A recent report, by Egyptologist Victoria Almansa-Villatoro and published in Smithsonian Magazine, confirms that the Hittites (in today’s Turkey) gave rise to the Iron Age 3,300 years ago by inventing the procedure necessary to separate that metal from other minerals.

Despite the revolutionary and beneficial nature of this advance and the new knowledge obtained (for example, knowing how to create and control temperatures above 2300ºF), this practice took about 700 years to expand to other regions until it finally reached Egypt and other ancient cultures.

This information, provided by Almansa-Villatoro, led me to ask two questions: what knowledge developed 700 years ago (that is, in the 13th and 14th centuries of our era) is only now beginning to be known in our society? And at the same time, what current knowledge will only be known and shared in 700 years, in the 28th century?

But as I continued reading the article, I came across another example of knowledge lost in time not for centuries, but for millennia.

It turns out that recent research in the pyramid of Pharaoh Unas (or Unis), who reigned from approximately 2465 to 2325 BC, led to an astonishing discovery: the Egyptians knew about 4400 years ago that meteorites fell from the sky or, to put it another way, that meteorites were (are) literally extraterrestrial objects.

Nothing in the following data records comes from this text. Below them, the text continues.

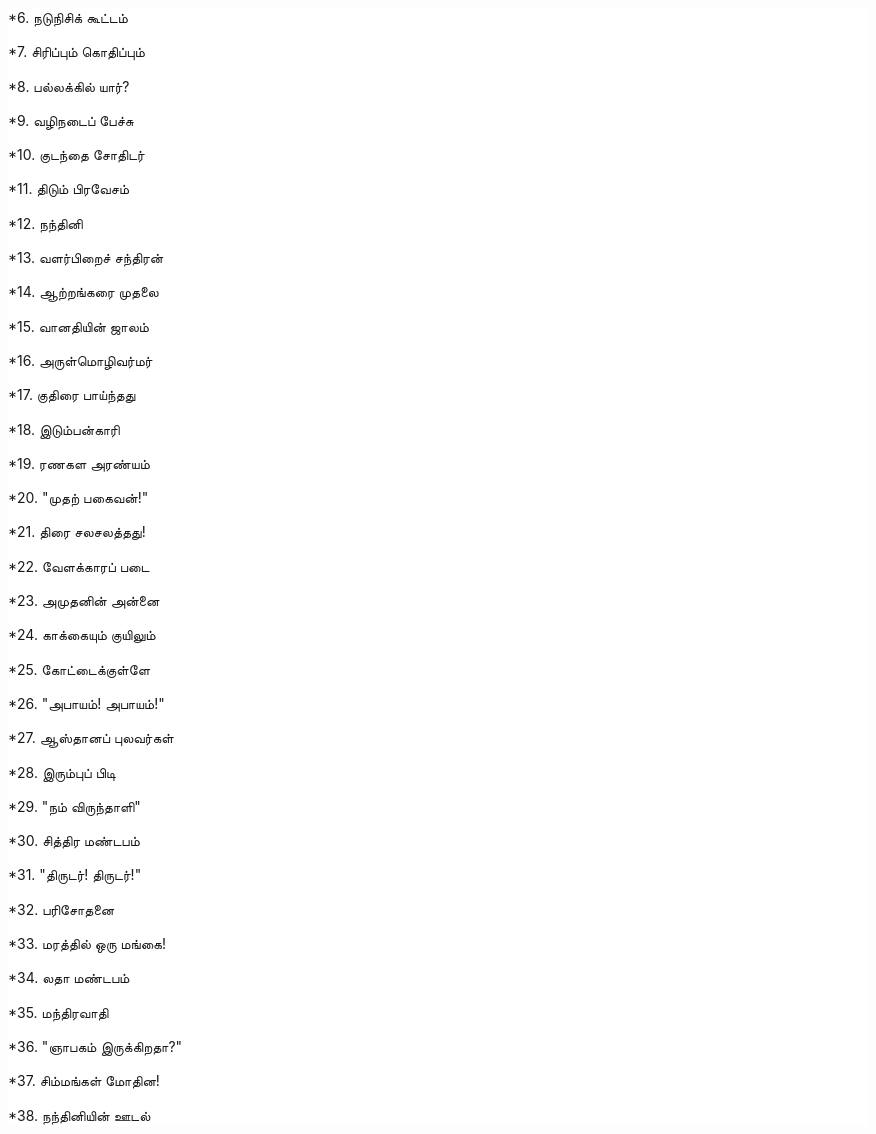  *6\. நடுநிசிக் கூட்டம்

 *7\. சிரிப்பும் கொதிப்பும்

 *8\. பல்லக்கில் யார்?

 *9\. வழிநடைப் பேச்சு

 *10\. குடந்தை சோதிடர்

 *11\. திடும் பிரவேசம்

 *12\. நந்தினி

 *13\. வளர்பிறைச் சந்திரன்

 *14\. ஆற்றங்கரை முதலை

 *15\. வானதியின் ஜாலம்

 *16\. அருள்மொழிவர்மர்

 *17\. குதிரை பாய்ந்தது

 *18\. இடும்பன்காரி

 *19\. ரணகள அரண்யம்

 *20\. "முதற் பகைவன்!"

 *21\. திரை சலசலத்தது!

 *22\. வேளக்காரப் படை

 *23\. அமுதனின் அன்னை

 *24\. காக்கையும் குயிலும்

 *25\. கோட்டைக்குள்ளே

 *26\. "அபாயம்! அபாயம்!"

 *27\. ஆஸ்தானப் புலவர்கள்

 *28\. இரும்புப் பிடி

 *29\. "நம் விருந்தாளி"

 *30\. சித்திர மண்டபம்

 *31\. "திருடர்! திருடர்!"

 *32\. பரிசோதனை

 *33\. மரத்தில் ஒரு மங்கை!

 *34\. லதா மண்டபம்

 *35\. மந்திரவாதி

 *36\. "ஞாபகம் இருக்கிறதா?"

 *37\. சிம்மங்கள் மோதின!

 *38\. நந்தினியின் ஊடல்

And the Egyptians reached that correct conclusion 4,200 years before European and American scientists accepted at the beginning of the 19th century (specifically, 1833) that meteorites reach the earth and not, as was long believed, jump from somewhere in the earth. the earth and then fall into another.

How do we know that the Egyptians were thousands of years ahead of modern scientists? Because they say it explicitly in an inscription on the ceiling of the Unas pyramid in Saqqarah, the first pyramid with texts inside. The inscription reads: “[The king] Unis seizes the sky and splits its iron.”

As Almansa-Villatoro explains, “this knowledge died with the ancient world, along with the associated myths, languages, writing systems and rituals.”
 

In that context, one may wonder whether it might not be the case that there is some other ancient knowledge, trivial or profound, written somewhere, which we have not yet discovered or understood, and which perhaps will be of benefit to us.

And at the same time, what knowledge and wisdom are we developing at this moment so that, if it were rediscovered in more than 4,000 years, it would be celebrated for having been cutting-edge wisdom?

Be that as it may, this whole situation of lost and recovered knowledge generates all kinds of possibilities. For example, the rediscovery of ancient Greek and Roman works of art and manuscripts about half a millennium ago gave rise to the Renaissance, the consequences of which we are still experiencing.

If our current wisdom were lost and rediscovered 1,500 years later, would it spark a renaissance of civilization? I doubt it. I don't believe we are building anything at that high level of eternity.